This one I have managed to revisit (thanks to the wonder of bootlegged internet recordings), and I assure you that it can indeed stand the test of time. This was a late-night detective sitcom that featured Sam McMurray as the central experienced homicide detective, and, well, you the viewer as the rookie cop who helped him on his cases. That’s right, the show was filmed entirely in the first person, with the viewer as an active member of the proceedings. The show was careful to have some characters talk to you personally, and you even got to offer critical inspiration for the lead detective (I recall one episode where it was implied that the viewer has drawn a smiley face on a foggy window, which is, I admit, exactly what I would have done when presented with that same foggy window).

What’s more, the murders on “Likely Suspects” were never run-of-the-mill stabbings or shootings or poisonings; this was not a hard-boiled world of ultra-dark criminals, but almost a whimsical world of silly people who would commit murders in creative ways. One woman was electrocuted with a hot tub and a bug zapper. One victim had meat flavoring mixed in with her perfume, and then was locked into a tennis court with some hungry dogs. Yikes. One was baked to death in a sauna.

I miss it.


5. “Remote Control,” (1987) “Rock & Roll Jeopardy,” (1988) “Beat the Geeks” (2001)

Ran four seasons, one season, and two seasons respectively

 

Remote Control

 

In the early days of MTV, when pop music carried more cultural currency, and music videos were actually still in regular television rotation, “Remote Control” offered a laidback, Gen-X antidote to the ultra-mannered game shows and blandly materialistic non-games that were stinking up the airwaves at the time. Its contestants would sit in easychairs, answer pop culture trivia off of a haphazard “Jeopardy”-like wall of televisions, and were encouraged to playfully banter with the host, Ken Ober. At the show’s halfway mark, snacks would rain down on the contestant’s heads. This is a show that didn’t take itself seriously, but still required trivia chops to play. I know no one who watched this show who didn’t want to be on it. What’s more, celebrity guests like Adam Sandler, Kari Wuhrer and “Weird Al” Yankovic would occasionally show up. What a fun show.

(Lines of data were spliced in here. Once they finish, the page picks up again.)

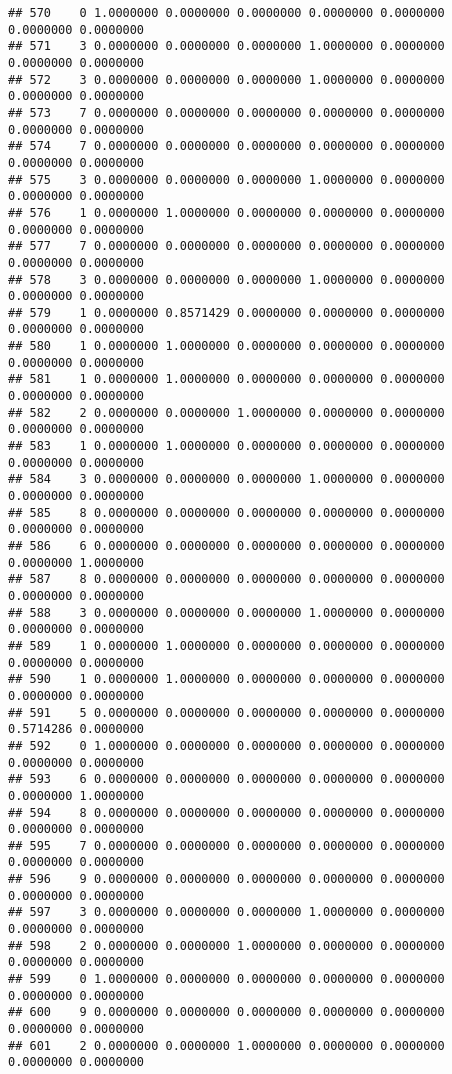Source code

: \documentclass[
]{article}
\begin{document}
\begin{verbatim}
## 570    0 1.0000000 0.0000000 0.0000000 0.0000000 0.0000000 0.0000000 0.0000000
## 571    3 0.0000000 0.0000000 0.0000000 1.0000000 0.0000000 0.0000000 0.0000000
## 572    3 0.0000000 0.0000000 0.0000000 1.0000000 0.0000000 0.0000000 0.0000000
## 573    7 0.0000000 0.0000000 0.0000000 0.0000000 0.0000000 0.0000000 0.0000000
## 574    7 0.0000000 0.0000000 0.0000000 0.0000000 0.0000000 0.0000000 0.0000000
## 575    3 0.0000000 0.0000000 0.0000000 1.0000000 0.0000000 0.0000000 0.0000000
## 576    1 0.0000000 1.0000000 0.0000000 0.0000000 0.0000000 0.0000000 0.0000000
## 577    7 0.0000000 0.0000000 0.0000000 0.0000000 0.0000000 0.0000000 0.0000000
## 578    3 0.0000000 0.0000000 0.0000000 1.0000000 0.0000000 0.0000000 0.0000000
## 579    1 0.0000000 0.8571429 0.0000000 0.0000000 0.0000000 0.0000000 0.0000000
## 580    1 0.0000000 1.0000000 0.0000000 0.0000000 0.0000000 0.0000000 0.0000000
## 581    1 0.0000000 1.0000000 0.0000000 0.0000000 0.0000000 0.0000000 0.0000000
## 582    2 0.0000000 0.0000000 1.0000000 0.0000000 0.0000000 0.0000000 0.0000000
## 583    1 0.0000000 1.0000000 0.0000000 0.0000000 0.0000000 0.0000000 0.0000000
## 584    3 0.0000000 0.0000000 0.0000000 1.0000000 0.0000000 0.0000000 0.0000000
## 585    8 0.0000000 0.0000000 0.0000000 0.0000000 0.0000000 0.0000000 0.0000000
## 586    6 0.0000000 0.0000000 0.0000000 0.0000000 0.0000000 0.0000000 1.0000000
## 587    8 0.0000000 0.0000000 0.0000000 0.0000000 0.0000000 0.0000000 0.0000000
## 588    3 0.0000000 0.0000000 0.0000000 1.0000000 0.0000000 0.0000000 0.0000000
## 589    1 0.0000000 1.0000000 0.0000000 0.0000000 0.0000000 0.0000000 0.0000000
## 590    1 0.0000000 1.0000000 0.0000000 0.0000000 0.0000000 0.0000000 0.0000000
## 591    5 0.0000000 0.0000000 0.0000000 0.0000000 0.0000000 0.5714286 0.0000000
## 592    0 1.0000000 0.0000000 0.0000000 0.0000000 0.0000000 0.0000000 0.0000000
## 593    6 0.0000000 0.0000000 0.0000000 0.0000000 0.0000000 0.0000000 1.0000000
## 594    8 0.0000000 0.0000000 0.0000000 0.0000000 0.0000000 0.0000000 0.0000000
## 595    7 0.0000000 0.0000000 0.0000000 0.0000000 0.0000000 0.0000000 0.0000000
## 596    9 0.0000000 0.0000000 0.0000000 0.0000000 0.0000000 0.0000000 0.0000000
## 597    3 0.0000000 0.0000000 0.0000000 1.0000000 0.0000000 0.0000000 0.0000000
## 598    2 0.0000000 0.0000000 1.0000000 0.0000000 0.0000000 0.0000000 0.0000000
## 599    0 1.0000000 0.0000000 0.0000000 0.0000000 0.0000000 0.0000000 0.0000000
## 600    9 0.0000000 0.0000000 0.0000000 0.0000000 0.0000000 0.0000000 0.0000000
## 601    2 0.0000000 0.0000000 1.0000000 0.0000000 0.0000000 0.0000000 0.0000000

\end{verbatim}
\end{document}
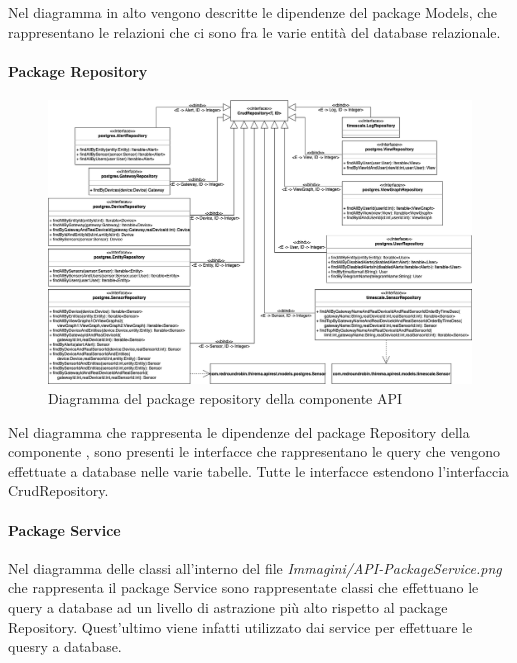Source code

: 		Nel diagramma in alto vengono descritte le dipendenze del package Models, che rappresentano le relazioni che ci sono fra le varie entità del database relazionale. 
		\begin{landscape}
		\paragraph*{Package Repository}
		\begin{figure}[H]
			\centering
			\includegraphics[scale=0.500]{res/images/API/RepositoryPackage.png}
			\caption{Diagramma del package repository della componente API}
			\label{Diagramma 15}
		\end{figure}
		Nel diagramma che rappresenta le dipendenze del package Repository della componente , sono presenti le interfacce che rappresentano le query che vengono effettuate a database nelle varie tabelle. Tutte le interfacce estendono l'interfaccia CrudRepository.
		\paragraph*{Package Service}
		Nel diagramma delle classi all'interno del file \textit{Immagini/API-PackageService.png} che rappresenta il package Service sono rappresentate classi che effettuano le query a database ad un livello di astrazione più alto rispetto al package Repository. Quest'ultimo viene infatti utilizzato dai service per effettuare le quesry a database.
	

\end{landscape}
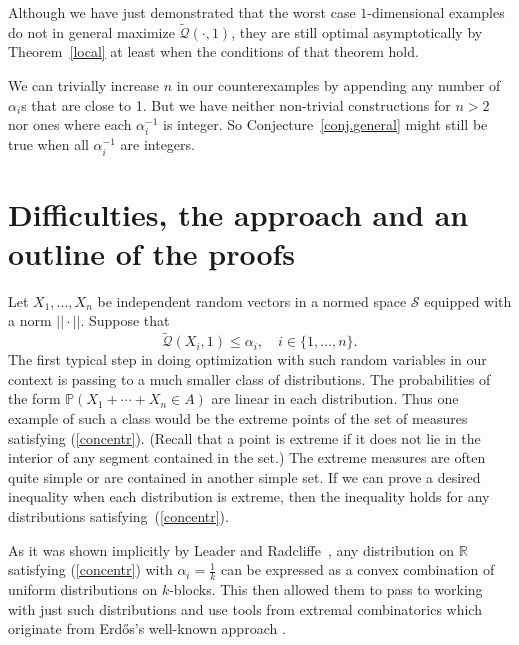\documentclass{article}
\newcommand{\concdiam}{\tilde{\mathcal{Q}}}
\begin{document}
Although we have just demonstrated that the worst case $1$-dimensional examples do not in general maximize $\concdiam(\cdot, 1)$,
they are still optimal asymptotically by Theorem~\ref{local} at least when the conditions of that theorem hold.


We can trivially increase $n$ in our counterexamples by appending any number of $\alpha_i$s that are close to 1. But we have neither non-trivial constructions for $n>2$ nor ones where each $\alpha_i^{-1}$ is integer. So Conjecture~\ref{conj.general} might still be true when all $\alpha_i^{-1}$ are integers. 






\section{Difficulties, the approach and an outline of the proofs}
\label{sec.outline}

Let $X_{1},..., X_{n}$ be independent random vectors in a normed space $\mathcal{S}$ equipped with a norm $||\cdot||$. Suppose that
\begin{equation}\label{concentr}
\concdiam (X_i, 1)\leq \alpha_{i}, \quad i \in \{1, \dots, n\}.
\end{equation}
The first typical step in doing optimization with such random variables in our context is passing to a much smaller class of distributions. The probabilities of the form
$\mathbb{P}(X_1+\cdots+X_n\in A)$ are linear in each distribution. 
Thus one example of such a class would be the
extreme points of the set of measures satisfying (\ref{concentr}).
(Recall that a point is extreme if it
does
not lie in the interior of any segment contained in the set.) The extreme measures are often quite simple or are contained in another simple set. If we can prove a desired inequality 
when each distribution is extreme, then the inequality holds for 
any distributions satisfying~(\ref{concentr}). 



As it was shown implicitly by Leader and Radcliffe~\cite{LR}, any distribution on $\mathbb{R}$ satisfying (\ref{concentr}) with $\alpha_i=\frac{1}{k}$ can be expressed as a convex combination of uniform distributions on  $k$-blocks. This then allowed them to pass to working with just such distributions and use tools from extremal combinatorics 
which originate 
from Erd\H{o}s's well-known approach \cite{ELO}.
\end{document}
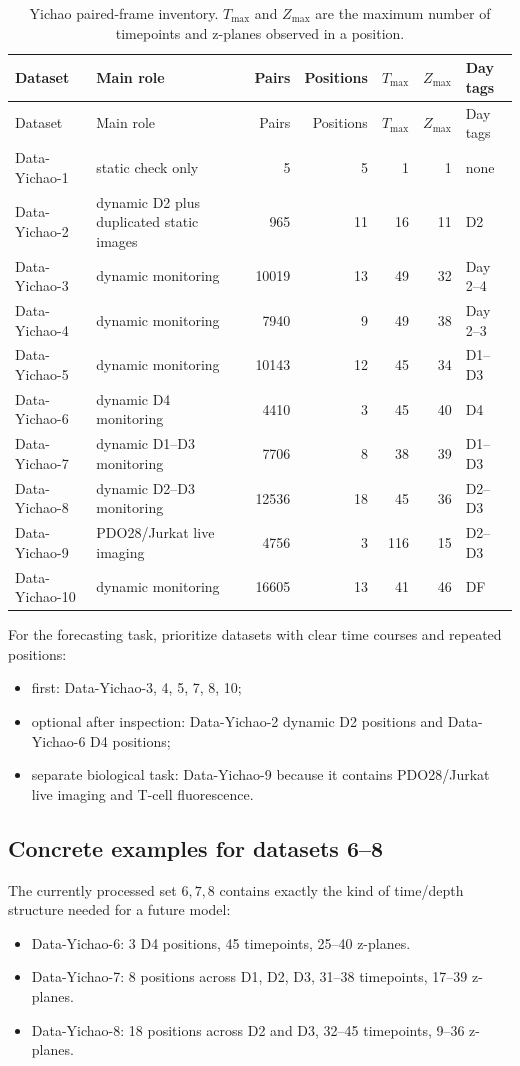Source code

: \documentclass[11pt]{article}
\newcommand{\1}{\mathbf{1}}
\begin{document}
\begin{longtable}{@{}llrrrrl@{}}
\caption{Yichao paired-frame inventory. \(T_{\max}\) and \(Z_{\max}\) are the maximum number of timepoints and z-planes observed in a position.}\label{tab:data-inventory}\\
\toprule
Dataset & Main role & Pairs & Positions & \(T_{\max}\) & \(Z_{\max}\) & Day tags\\
\midrule
\endfirsthead
\toprule
Dataset & Main role & Pairs & Positions & \(T_{\max}\) & \(Z_{\max}\) & Day tags\\
\midrule
\endhead
Data-Yichao-1 & static check only & 5 & 5 & 1 & 1 & none\\
Data-Yichao-2 & dynamic D2 plus duplicated static images & 965 & 11 & 16 & 11 & D2\\
Data-Yichao-3 & dynamic monitoring & 10019 & 13 & 49 & 32 & Day 2--4\\
Data-Yichao-4 & dynamic monitoring & 7940 & 9 & 49 & 38 & Day 2--3\\
Data-Yichao-5 & dynamic monitoring & 10143 & 12 & 45 & 34 & D1--D3\\
Data-Yichao-6 & dynamic D4 monitoring & 4410 & 3 & 45 & 40 & D4\\
Data-Yichao-7 & dynamic D1--D3 monitoring & 7706 & 8 & 38 & 39 & D1--D3\\
Data-Yichao-8 & dynamic D2--D3 monitoring & 12536 & 18 & 45 & 36 & D2--D3\\
Data-Yichao-9 & PDO28/Jurkat live imaging & 4756 & 3 & 116 & 15 & D2--D3\\
Data-Yichao-10 & dynamic monitoring & 16605 & 13 & 41 & 46 & DF\\
\bottomrule
\end{longtable}

For the forecasting task, prioritize datasets with clear time courses and repeated positions:
\begin{itemize}[leftmargin=1.5em]
  \item first: Data-Yichao-3, 4, 5, 7, 8, 10;
  \item optional after inspection: Data-Yichao-2 dynamic D2 positions and Data-Yichao-6 D4 positions;
  \item separate biological task: Data-Yichao-9 because it contains PDO28/Jurkat live imaging and T-cell fluorescence.
\end{itemize}

\subsection{Concrete examples for datasets 6--8}
The currently processed set \(6,7,8\) contains exactly the kind of time/depth structure needed for a future model:
\begin{itemize}[leftmargin=1.5em]
  \item Data-Yichao-6: 3 D4 positions, 45 timepoints, 25--40 z-planes.
  \item Data-Yichao-7: 8 positions across D1, D2, D3, 31--38 timepoints, 17--39 z-planes.
  \item Data-Yichao-8: 18 positions across D2 and D3, 32--45 timepoints, 9--36 z-planes.
\end{itemize}
\end{document}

On VH1 at the same time was an unexpected spinoff of “Jeopardy” called “Rock & Roll Jeopardy,” which was nothing but music trivia. Jeff Probst hosted, and the guests were often people from the music industry. I saw an episode featuring Michael McKean as a contestant. For a kid like me, who knew nothing about pop music, and am only now, in my 30s, learning some of the important stuff, the show seemed bootomlessly cool, and the contestants, supergeniuses.

Rock & roll Jeoardy

 

And what geek worth his or her salt can forget “Beat the Geeks” from Comedy Central? The contestants would face off against a panel of pop trivia experts (Andy Zax for music, Paul Geobbel for TV, Marc Edward Heuck for movies), and would be asked increasingly difficult questions, while the Geeks themselves had to answer already near-impossible questions to match. It was a show that took the concept of geek snobbery to its logical extreme, and made it fun and playful. But not cynical; what I liked about the show is that the players and contestants and hosts were actually smart, and that was celebrated. Comedy Central viciously axed the show after two seasons.

The Geeks to Beat

 

I have to mention that I actually work for one of the Geeks these days, and I can only assure you that by including it on this list, I am not brownnosing; my thoughts are sincere.

 

4. “Nowhere Man” (1995)

Ran 25 episodes

the photo

 

A spiritual child of “The Prisoner,” “Nowhere Man” starred Bruce Greenwood as a war photographer who snapped the wrong photo. After taking a picture of a mysterious scene of war torture, Thomas Veil found himself, in the span of a single morning, stripped of his home, his wife, and his identity. No one seems to remember who he is, and now he must take to the streets using his intuition and resourcefulness to uncover what was going on in that picture, and who is responsible for his erasure.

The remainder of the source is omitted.